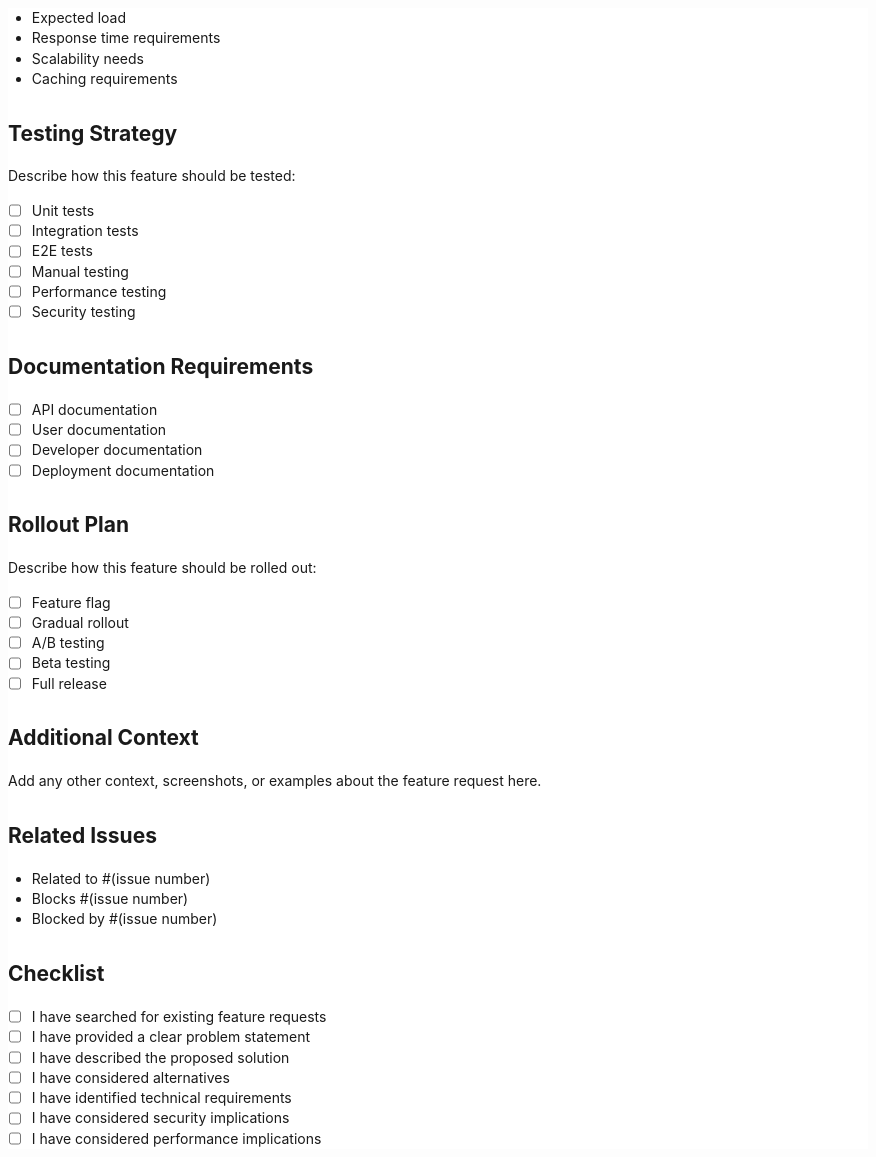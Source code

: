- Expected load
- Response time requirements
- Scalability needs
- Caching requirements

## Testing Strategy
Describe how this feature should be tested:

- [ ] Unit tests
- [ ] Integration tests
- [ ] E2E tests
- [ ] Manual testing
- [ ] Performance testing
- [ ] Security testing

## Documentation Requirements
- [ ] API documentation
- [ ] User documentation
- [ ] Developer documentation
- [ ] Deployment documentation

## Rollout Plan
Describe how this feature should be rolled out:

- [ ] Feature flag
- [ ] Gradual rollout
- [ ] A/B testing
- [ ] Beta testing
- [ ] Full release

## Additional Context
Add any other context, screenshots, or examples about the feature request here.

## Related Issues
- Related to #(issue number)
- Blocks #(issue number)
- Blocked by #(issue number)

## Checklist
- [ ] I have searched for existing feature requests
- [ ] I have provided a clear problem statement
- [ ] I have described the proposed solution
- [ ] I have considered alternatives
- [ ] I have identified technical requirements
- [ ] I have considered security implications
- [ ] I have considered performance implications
= = = = =
*Problem requirements*: The word "number" appears in some of the lines above. Copy those lines.

*Reply*:
- Related to #(issue number)
- Blocks #(issue number)
- Blocked by #(issue number)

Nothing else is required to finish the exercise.